O Tribunal de Contas do Piauí (TCE-PI) determinou nesta terça-feira (28) a suspensão do contrato de R$ 1,4 milhão firmado em 2024 pela Prefeitura de Monte Alegre do Piauí, gerida pelo prefeito Dijalma Gomes Mascarenhas , e a Atlanta Construtora Ltda. para construção de estradas vicinais no município. A decisão da conselheira Waltânia Maria Nogueira de Sousa Leal Alvarenga foi baseada em irregularidades constatadas pela Corte de Contas no acordo, incluindo o superfaturamento de mais de R$ 500 mil.
Conforme apresentado em denúncia junto à Corte de Contas, a construção das estradas vicinais é custeada com recursos municipais e federais.
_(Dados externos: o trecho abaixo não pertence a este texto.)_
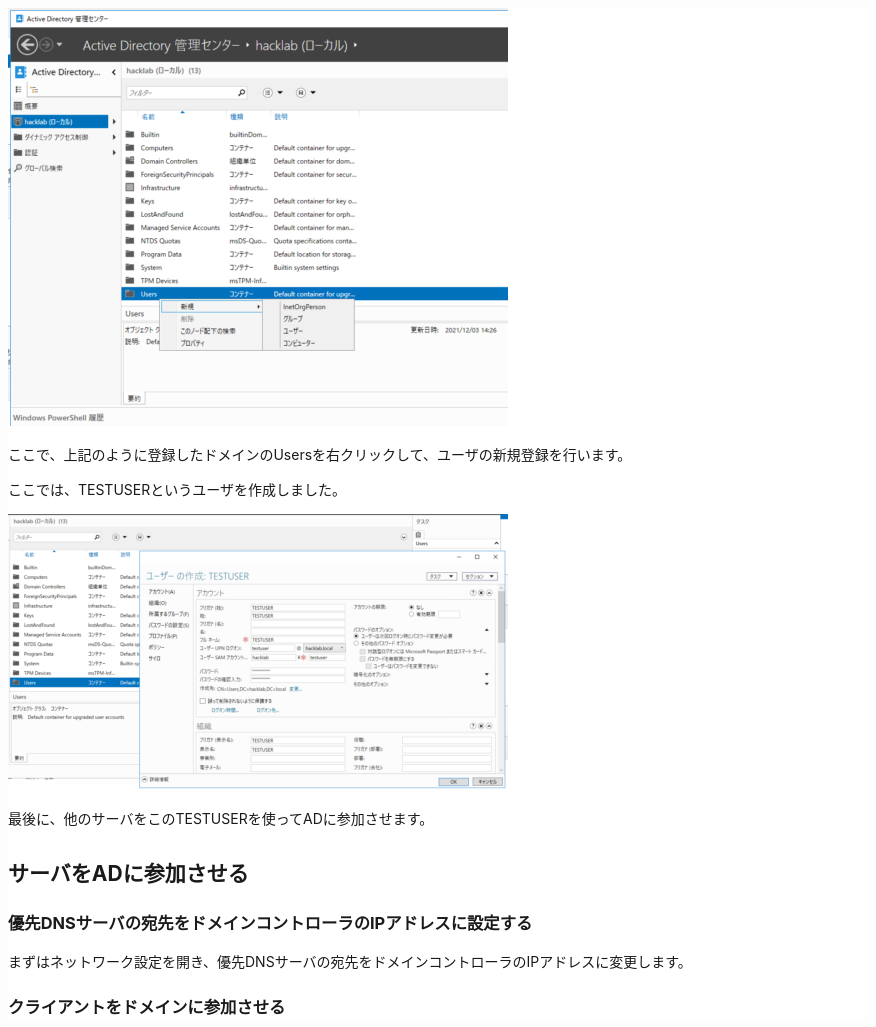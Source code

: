 ![image-23.png](../../static/media/2021-12-05-windows-activedirectory-lab/image-23.png)

ここで、上記のように登録したドメインのUsersを右クリックして、ユーザの新規登録を行います。

ここでは、TESTUSERというユーザを作成しました。

![image-24.png](../../static/media/2021-12-05-windows-activedirectory-lab/image-24.png)

最後に、他のサーバをこのTESTUSERを使ってADに参加させます。

## サーバをADに参加させる

### 優先DNSサーバの宛先をドメインコントローラのIPアドレスに設定する

まずはネットワーク設定を開き、優先DNSサーバの宛先をドメインコントローラのIPアドレスに変更します。

### クライアントをドメインに参加させる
Após a aprovação da proposta junto ao Ministério da Agricultura e da Caixa Econômica Federal (CEF), a Prefeitura firmou convênio para que as obras fossem realizadas em três trechos do município.
Depois do processo licitatório, foi firmado o contrato com a empresa vencedora do certame para execução do serviço. No entanto, em 24 de outubro de 2025, a administração de Dijalma Gomes fez um apostilamento contratual, alterando substancialmente o objeto para execução de estradas em trechos diversos ao inicialmente apresentados. Dez dias depois, o prefeito antecipou o pagamento de R$ 251.867,01 (duzentos e cinquenta e um mil, oitocentos e sessenta e sete reais e um centavo) para a contratada.
Embora 90% dos recursos já tenham sido pagos, só foi executado 70% do serviço, proposta essa que, ao ser alterada com o apostilamento, não foi aprovada pelo Ministério da Agricultura e nem pela Caixa Econômica Federal. Tudo isso, segundo avaliação da conselheira do TCE, está em desacordo com a legislação.
“Verifica-se, inicialmente, que a administração municipal promoveu a substituição integral dos trechos originalmente licitados mediante simples apostilamento contratual. [...] Ao constatar que os trechos executados passaram a ser completamente distintos daqueles previstos na licitação, evidencia-se não mera alteração formal, mas verdade descaracterização do objeto contratado”, pontuou a conselheira Waltânia Maria.
A unidade técnica da Corte de Contas também expôs que a alteração foi feita com “fundamentação legal inexistente ou manifestamente impertinente”, além dos serviços terem começado antes mesmo da formalização da mudança no contrato, indicando possível contratação verbal. Essa prática só é admitida em casos excepcionais e de pequeno valor.
Em relação a antecipação de pagamentos, foi identificado que eles decorreram de serviços não executados ou executados em condições diferentes das previstas e aumento injustificado de custos, com superfaturamento de R$ 524.049,21 (quinhentos e vinte e quatro mil, quarenta e nova reais e vinte e um centavos). “Tal situação evidencia não apenas falha de fiscalização, mas possível conluio ou, ao menos, grave omissão dos agentes responsáveis pelo acompanhamento do contrato”, pontuou a conselheira da Corte de Contas.
O município também cometeu outra irregularidade ao não cadastrar as informações do contrato no sistema “Obras Web” do TCE-PI, o que dificulta a transparência e fiscalização dos órgãos de controle. Dessa forma, a conselheira Waltânia Maria Nogueira de Sousa Leal Alvarenga proferiu decisão acolhendo pedido de medida cautelar para suspender imediatamente a execução do acordo e quaisquer pagamentos dele decorrentes.
Outro lado
Procurado pelo GP1 , o prefeito Dijalma Mascarenhas não respondeu as mensagens encaminhadas por Whatsapp. O espaço segue aberto para esclarecimentos.